MADIUN,deliknews.comProyek Rigid beton rekontruksi jalan ruas Bajulan-Kenongorejo milik Pemerintah Kabupaten Madiun, yang dikerjakan oleh CV MITRA CIPTA BANGUN dari sumber Dana Bagi Hasil (DBH) Tahun 2024, menjadi sorotan Publik.

Pasalnya, Proyek sebesar Rp. 1.916.487.877,- ditemukan adanya penggunaan cor beton dari sisa Stop Cor hari sebelumnya, untuk mengecor tepat di titik-titik sambungan dowel.

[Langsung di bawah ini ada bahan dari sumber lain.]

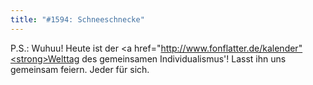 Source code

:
 ```yaml
---
title: "#1594: Schneeschnecke"
---
```


P.S.:
Wuhuu! Heute ist der <a href="http://www.fonflatter.de/kalender"<strong>Welttag des gemeinsamen Individualismus'</strong></a>! Lasst ihn uns gemeinsam feiern. Jeder für sich.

Diduga sengaja untuk menutupi penggunaan besi dowel yang kondisinya Bengkok agak tidak terlihat.

Dari temuan tersebut Awak Media berusaha konfirmasi kepada Hendy selaku Monitoring ruas Bajulan- Kenongorejo namun belum bisa ditemui, Menanggapi hal itu Wahyu Jatmiko Tim Monitoring dari Dinas PUPR Kabupaten madiun menjelaskan,bahwa penggunaan sisa stop cor tidak di benarkan. Jum’at (24-05-2024)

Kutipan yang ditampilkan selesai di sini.